OK... but why does it need to be a trunk port?
Boris.
On Sat, Jan 24, 2015 at 6:53 PM, SilverTip257 silvertip257@gmail.com wrote:
Andrew and Dennis are spot on. Their conclusions about your server being connected to an access port and not a trunk port would be my conclusion as well.
On Sat, Jan 24, 2015 at 9:11 AM, Dennis Jacobfeuerborn < dennisml@conversis.de> wrote:
Hi Boris, what I'd like to know is the actual VLAN configuration of the switch port (link-type and tagged and untagged VLANs). When I look at the switchport coniguration here I get (among other things):
... Port link-type: trunk Tagged VLAN ID : 8, 1624 Untagged VLAN ID : 10 ...
Here is my suspicion: Your ports have an access link-type with an untagged VLAN ID of 48. That would explain why the moment you configure an IP from that VLAN on eth0 you get connectivity because then the packets the Linux box sends are untagged as the switch would expect them to be.

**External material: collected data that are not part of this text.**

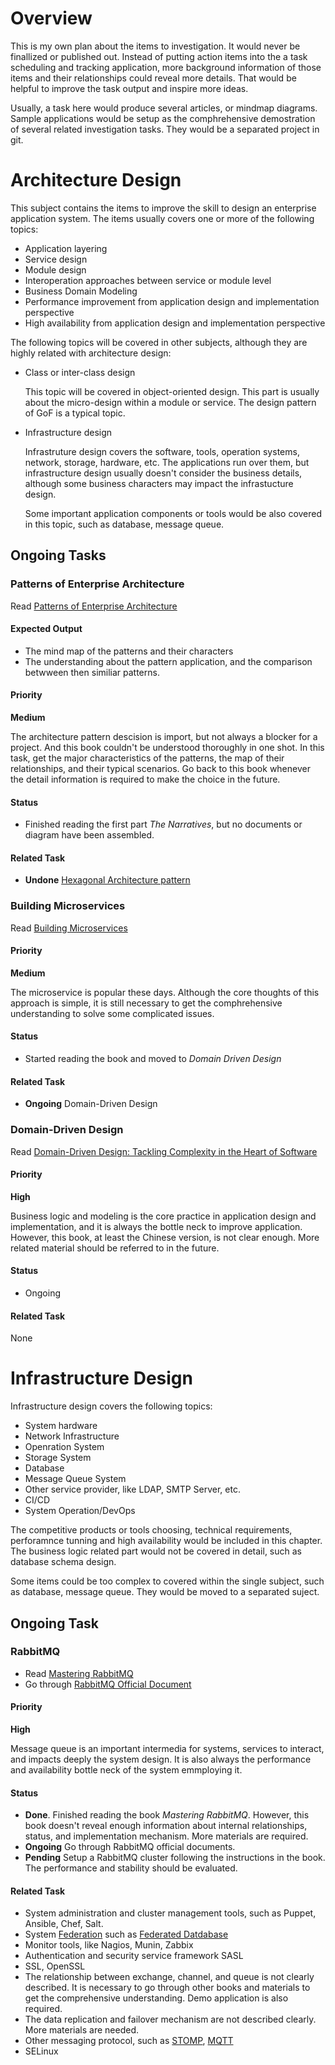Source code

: # Overview

This is my own plan about the items to investigation. It would never be 
finallized or published out. Instead of putting action items into the a task
scheduling and tracking application, more background information of those
items and their relationships could reveal more details. That would be helpful
to improve the task output and inspire more ideas.

Usually, a task here would produce several articles, or mindmap diagrams. Sample
applications would be setup as the comphrehensive demostration of several 
related investigation tasks. They would be a separated project in git. 

# Architecture Design

This subject contains the items to improve the skill to design an enterprise
application system. The items usually covers one or more of the following 
topics:

- Application layering
- Service design
- Module design 
- Interoperation approaches between service or module level
- Business Domain Modeling
- Performance improvement from application design and implementation perspective
- High availability from application design and implementation perspective

The following topics will be covered in other subjects, although they are highly
related with architecture design:

- Class or inter-class design

    This topic will be covered in object-oriented design. This part is usually
    about the micro-design within a module or service. The design pattern of GoF
    is a typical topic.

- Infrastructure design

    Infrastruture design covers the software, tools, operation systems,
    network, storage, hardware, etc. The applications run over them, but
    infrastructure design usually doesn't consider the business details,
    although some business characters may impact the infrastucture design.

    Some important application components or tools would be also covered in this
    topic, such as database, message queue.

## Ongoing Tasks

### Patterns of Enterprise Architecture

Read [Patterns of Enterprise Architecture](https://www.amazon.com/Patterns-Enterprise-Application-Architecture-Martin/dp/0321127420)

#### Expected Output

- The mind map of the patterns and their characters
- The understanding about the pattern application, and the comparison betwween
    then similiar patterns.

#### Priority

__**Medium**__

The architecture pattern descision is import, but not always a blocker for a 
project. And this book couldn't be understood thoroughly in one shot. In this 
task, get the major characteristics of the patterns, the map of their
relationships, and their typical scenarios. Go back to this book whenever 
the detail information is required to make the choice in the future.

#### Status

- Finished reading the first part *The Narratives*, but no documents or diagram
    have been assembled. 

#### Related Task

- __**Undone**__ [Hexagonal Architecture pattern](http://alistair.cockburn.us/Hexagonal+architecture)

### Building Microservices

Read [Building Microservices](http://shop.oreilly.com/product/0636920033158.do)

#### Priority

__**Medium**__

The microservice is popular these days. Although the core thoughts of this 
approach is simple, it is still necessary to get the comphrehensive
understanding to solve some complicated issues.

#### Status

- Started reading the book and moved to *Domain Driven Design*

#### Related Task

- __**Ongoing**__ Domain-Driven Design

### Domain-Driven Design

Read [Domain-Driven Design: Tackling Complexity in the Heart of Software](https://www.amazon.com/Domain-Driven-Design-Tackling-Complexity-Software/dp/0321125215)

#### Priority

__**High**__

Business logic and modeling is the core practice in application design and 
implementation, and it is always the bottle neck to improve application. 
However, this book, at least the Chinese version, is not clear enough. More
related material should be referred to in the future. 

#### Status

- Ongoing

#### Related Task

None

# Infrastructure Design

Infrastructure design covers the following topics:

- System hardware
- Network Infrastructure
- Openration System
- Storage System
- Database
- Message Queue System
- Other service provider, like LDAP, SMTP Server, etc.
- CI/CD
- System Operation/DevOps

The competitive products or tools choosing, technical requirements, perforamnce
tunning and high availability would be included in this chapter. The business
logic related part would not be covered in detail, such as database schema 
design.

Some items could be too complex to covered within the single subject, such as
database, message queue. They would be moved to a separated suject.

## Ongoing Task

### RabbitMQ

- Read [Mastering RabbitMQ](https://www.packtpub.com/application-development/mastering-rabbitmq)
- Go through [RabbitMQ Official Document](http://www.rabbitmq.com/documentation.html)

#### Priority

__**High**__

Message queue is an important intermedia for systems, services to interact, and
impacts deeply the system design. It is also always the performance and 
availability bottle neck of the system emmploying it.

#### Status

- __**Done**__. Finished reading the book *Mastering RabbitMQ*. However, this 
    book doesn't reveal enough information about internal relationships, status,
    and implementation mechanism. More materials are required.
- __**Ongoing**__ Go through RabbitMQ official documents. 
- __**Pending**__ Setup a RabbitMQ cluster following the instructions in the 
    book. The performance and stability should be evaluated.

#### Related Task

- System administration and cluster management tools, such as Puppet, Ansible,
    Chef, Salt.
- System [Federation](https://en.wikipedia.org/wiki/Federation_(information_technology))
    such as [Federated Datdabase](https://en.wikipedia.org/wiki/Federated_database_system)
- Monitor tools, like Nagios, Munin, Zabbix
- Authentication and security service framework SASL
- SSL, OpenSSL 
- The relationship between exchange, channel, and queue is not clearly 
    described. It is necessary to go through other books and materials to 
    get the comprehensive understanding. Demo application is also required.
- The data replication and failover mechanism are not described clearly. More
    materials are needed.
- Other messaging protocol, such as [STOMP](https://stomp.github.io/), 
    [MQTT](http://mqtt.org/)
- SELinux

If you only put an address on eth0.48 then the packets get tagged by Linux but if the switch port is not configured to receive the packets for VLAN 48 as tagged then it will simply drop these packets and you will not get connectivity.
Additionally, the switch should gripe about 802.1q BPDUs. Check the in-memory system log (or syslog server if you have configured that).
show logging | i 1Q
Example: 1w1d: %SPANTREE-2-RECV_1Q_NON_TRUNK: Received 802.1Q BPDU on non trunk FastEthernet0/2 on vlan 100.
So getting the actual VLAN config of the switch port would help to determine if the switch actually expects to receive the packets the way you send them from the Linux box.
+1 Let's see the config for the switch port your server is connected to.